Impaired knee flexion is often attributed to rectus femoris activity [18, 23]. In a previous modeling study, eliminating rectus femoris activity in pre-swing was more effective than eliminating rectus femoris activity in early swing for improving knee flexion . The gluteus medius, vasti, and rectus femoris have the greatest potential to decrease knee flexion velocity in late stance, while the sartorius, gracilis, biceps femoris short head, gastrocnemius, iliopsoas and hamstrings have the greatest potential to increase knee flexion velocity in late stance , although it is unknown which muscles most affect pre-swing knee flexion velocity in stroke survivors.

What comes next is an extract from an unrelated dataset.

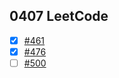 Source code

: ## 0407 LeetCode

- [x] [#461](https://leetcode.com/problems/hamming-distance/#/description)
- [x] [#476](https://leetcode.com/problems/number-complement/#/description)
- [ ] [#500](https://leetcode.com/problems/keyboard-row/#/description)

Previous work has established the importance of pre-swing conditions to achieving adequate swing phase knee flexion. However, actual muscle contributions to propulsion, knee velocity and leg-swing initiation in stroke survivors and their relationship to swing-phase knee flexion has not been established. Moreover, most simulation studies are limited by a low number of participants, and therefore may not be generalizable to the overall stroke population. Thus, the objectives of this study were to: 1) analyze a large number of stroke survivors and determine the underlying causes of propulsion and braking deficits in late-stance, 2) identify primary muscle contributors to knee velocity and leg power in late stance, and 3) determine whether these muscle contributions to knee velocity and leg power predict knee flexion in swing. We hypothesized that 1) braking and propulsion asymmetries would be caused by both low plantarflexor contributions to propulsion and high vasti contributions to braking, 2) vasti and plantarflexor contributions to propulsion and braking in pre-swing would predict swing phase knee flexion, 3) the rectus femoris would be a major contributor to knee extension in pre-swing in individuals with stiff knee gait, and 4) greater knee flexion would be correlated with greater power delivered to the leg in pre-swing. The outcomes of this work will highlight specific deficits in propulsion and leg swing initiation post-stroke and their implications for swing phase knee flexion, which will provide a basis for developing targeted walking interventions.